Algum tempo depois da guerra, um nobre chamado Parikshit

se torna rei. Ele é considerado um ótimo governante, e o povo

é abençoado com paz e prosperidade. Um dia, ele sai em seu

cavalo e encontra Cáli Iuga, que assumiu a forma de uma

pessoa (isso é normal no Mahabharata, que é cheio de

personificações e metáforas).
Cáli Iuga para na frente de Parikshit e diz: “Sou Cáli Iuga e

quero me espalhar pelo seu reino — meu tempo chegou”.

Parikshit retruca: “Não vou permitir que faça isso porque sei

quem e o que você é. Você é o que deixará as pessoas confusas,

que as fará lutar entre si, e elas vão se esquecer de suas

responsabilidades”.

Cáli Iuga percebe que tem um grande desafio. “Como é

possível que eu esteja em todos os lugares menos no reino

dele?”, pensa, mas também sabe que Parikshit é um governante

poderoso e não se atreve a desafiá-lo diretamente.
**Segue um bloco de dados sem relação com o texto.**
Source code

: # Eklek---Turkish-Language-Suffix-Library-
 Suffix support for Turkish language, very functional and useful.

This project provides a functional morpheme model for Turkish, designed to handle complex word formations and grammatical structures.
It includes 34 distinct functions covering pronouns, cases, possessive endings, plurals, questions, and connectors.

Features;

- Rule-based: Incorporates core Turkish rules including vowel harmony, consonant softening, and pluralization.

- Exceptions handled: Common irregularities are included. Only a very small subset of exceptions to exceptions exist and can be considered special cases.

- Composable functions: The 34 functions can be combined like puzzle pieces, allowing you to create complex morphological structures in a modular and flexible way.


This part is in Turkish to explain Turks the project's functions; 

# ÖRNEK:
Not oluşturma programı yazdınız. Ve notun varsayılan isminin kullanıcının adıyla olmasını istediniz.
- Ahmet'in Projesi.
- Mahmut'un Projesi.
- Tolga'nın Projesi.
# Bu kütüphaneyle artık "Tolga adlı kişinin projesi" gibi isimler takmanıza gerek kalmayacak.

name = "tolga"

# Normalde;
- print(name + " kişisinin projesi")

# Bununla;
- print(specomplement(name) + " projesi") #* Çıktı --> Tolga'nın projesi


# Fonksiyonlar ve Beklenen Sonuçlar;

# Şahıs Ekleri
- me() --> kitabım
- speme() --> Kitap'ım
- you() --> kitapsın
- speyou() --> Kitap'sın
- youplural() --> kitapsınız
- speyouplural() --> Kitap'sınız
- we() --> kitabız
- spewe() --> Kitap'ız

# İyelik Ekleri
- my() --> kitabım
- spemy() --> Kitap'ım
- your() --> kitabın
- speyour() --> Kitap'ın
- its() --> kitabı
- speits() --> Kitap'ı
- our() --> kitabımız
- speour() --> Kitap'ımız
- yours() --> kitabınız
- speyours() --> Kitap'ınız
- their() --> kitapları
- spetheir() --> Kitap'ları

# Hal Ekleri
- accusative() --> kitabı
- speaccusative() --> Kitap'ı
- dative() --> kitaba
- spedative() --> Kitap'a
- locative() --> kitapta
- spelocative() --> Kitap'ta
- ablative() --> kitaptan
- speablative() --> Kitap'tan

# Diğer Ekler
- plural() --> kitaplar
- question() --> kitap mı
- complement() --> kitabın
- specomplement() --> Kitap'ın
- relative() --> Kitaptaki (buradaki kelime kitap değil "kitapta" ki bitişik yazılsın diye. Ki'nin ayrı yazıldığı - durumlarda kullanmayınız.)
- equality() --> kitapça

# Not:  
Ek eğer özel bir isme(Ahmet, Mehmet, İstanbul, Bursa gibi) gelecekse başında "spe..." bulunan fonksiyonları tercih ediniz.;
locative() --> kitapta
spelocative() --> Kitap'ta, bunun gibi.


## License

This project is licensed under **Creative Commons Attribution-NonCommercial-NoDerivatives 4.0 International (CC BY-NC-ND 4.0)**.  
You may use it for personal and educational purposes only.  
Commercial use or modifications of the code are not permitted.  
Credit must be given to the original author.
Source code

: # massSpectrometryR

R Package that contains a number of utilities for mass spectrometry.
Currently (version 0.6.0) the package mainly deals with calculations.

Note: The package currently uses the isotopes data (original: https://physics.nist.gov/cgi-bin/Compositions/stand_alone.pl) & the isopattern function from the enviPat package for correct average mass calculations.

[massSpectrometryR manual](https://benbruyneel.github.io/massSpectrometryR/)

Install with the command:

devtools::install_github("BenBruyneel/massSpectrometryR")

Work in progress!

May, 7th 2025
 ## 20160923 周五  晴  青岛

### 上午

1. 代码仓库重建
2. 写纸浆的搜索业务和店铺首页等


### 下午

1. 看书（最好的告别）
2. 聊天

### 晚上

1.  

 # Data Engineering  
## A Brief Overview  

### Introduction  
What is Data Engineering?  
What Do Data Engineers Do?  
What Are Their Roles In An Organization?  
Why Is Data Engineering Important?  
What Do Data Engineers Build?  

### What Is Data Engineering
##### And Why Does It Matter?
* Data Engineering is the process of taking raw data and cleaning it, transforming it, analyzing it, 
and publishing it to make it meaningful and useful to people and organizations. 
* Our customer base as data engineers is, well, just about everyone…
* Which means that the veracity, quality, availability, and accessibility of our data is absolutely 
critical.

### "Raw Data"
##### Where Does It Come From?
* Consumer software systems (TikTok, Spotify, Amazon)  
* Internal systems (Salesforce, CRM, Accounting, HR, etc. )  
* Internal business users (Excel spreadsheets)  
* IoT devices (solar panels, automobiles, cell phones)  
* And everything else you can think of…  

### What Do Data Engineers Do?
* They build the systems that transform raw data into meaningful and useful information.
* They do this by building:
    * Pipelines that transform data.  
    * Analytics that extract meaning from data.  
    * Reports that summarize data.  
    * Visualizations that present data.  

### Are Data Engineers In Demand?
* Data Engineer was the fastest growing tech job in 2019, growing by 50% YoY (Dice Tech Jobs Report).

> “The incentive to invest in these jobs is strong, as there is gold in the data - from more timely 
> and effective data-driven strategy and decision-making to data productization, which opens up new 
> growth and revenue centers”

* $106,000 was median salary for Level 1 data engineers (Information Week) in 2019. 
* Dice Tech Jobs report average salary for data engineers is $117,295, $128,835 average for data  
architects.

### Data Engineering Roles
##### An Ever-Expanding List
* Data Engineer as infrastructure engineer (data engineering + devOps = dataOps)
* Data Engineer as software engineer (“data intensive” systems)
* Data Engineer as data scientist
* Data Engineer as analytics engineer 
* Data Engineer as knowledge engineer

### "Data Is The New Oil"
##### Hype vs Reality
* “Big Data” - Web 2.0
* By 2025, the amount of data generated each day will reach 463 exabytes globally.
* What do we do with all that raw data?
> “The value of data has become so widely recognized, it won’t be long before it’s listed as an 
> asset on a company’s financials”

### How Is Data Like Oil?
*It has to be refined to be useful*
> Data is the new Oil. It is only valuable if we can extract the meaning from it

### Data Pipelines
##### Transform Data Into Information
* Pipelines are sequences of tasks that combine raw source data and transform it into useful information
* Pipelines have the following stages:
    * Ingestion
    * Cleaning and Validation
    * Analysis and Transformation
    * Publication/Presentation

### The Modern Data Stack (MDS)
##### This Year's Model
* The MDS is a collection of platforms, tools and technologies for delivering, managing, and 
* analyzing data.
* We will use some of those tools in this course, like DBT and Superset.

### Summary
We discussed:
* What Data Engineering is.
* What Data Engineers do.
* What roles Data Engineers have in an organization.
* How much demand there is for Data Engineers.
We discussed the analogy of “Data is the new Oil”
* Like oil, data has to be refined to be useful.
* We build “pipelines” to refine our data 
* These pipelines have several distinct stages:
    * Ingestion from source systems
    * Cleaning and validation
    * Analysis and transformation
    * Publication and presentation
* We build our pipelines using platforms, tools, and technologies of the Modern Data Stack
Ele

considera a situação por um momento, então diz: “Escute,

estou lhe pedindo abrigo”.

Bom, sempre é dever do rei oferecer abrigo quando lhe

pedem, portanto agora é a vez de Parikshit pensar rápido. “Há

algum lugar em que eu possa acomodá-lo onde ele não

prejudique meu reino?”, ele se pergunta. “Como posso mantê-

lo por perto de modo que eu sempre fique de olho nele?”

Então Parikshit diz as palavras fatídicas: “Tudo bem, pode se

abrigar na minha mente”.

Cáli Iuga fica radiante porque sabe que, de lá, pode ocupar

todo o reino.

Alguns dias se passam e Parikshit decide partir em uma

caçada. Em certo momento, sente sede; vê um ashram e entra

em busca de água. Lá encontra um rishi (um homem sábio)

chamado Shamika, que está em meditação profunda. Parikshit

diz a ele: “Dê-me um pouco d’água, rishi”. Mas Shamika não o

escuta. Então o rei diz: “Por favor, rishi, peço-lhe humildemente

um pouco d’água”. E Shamika ainda assim não responde.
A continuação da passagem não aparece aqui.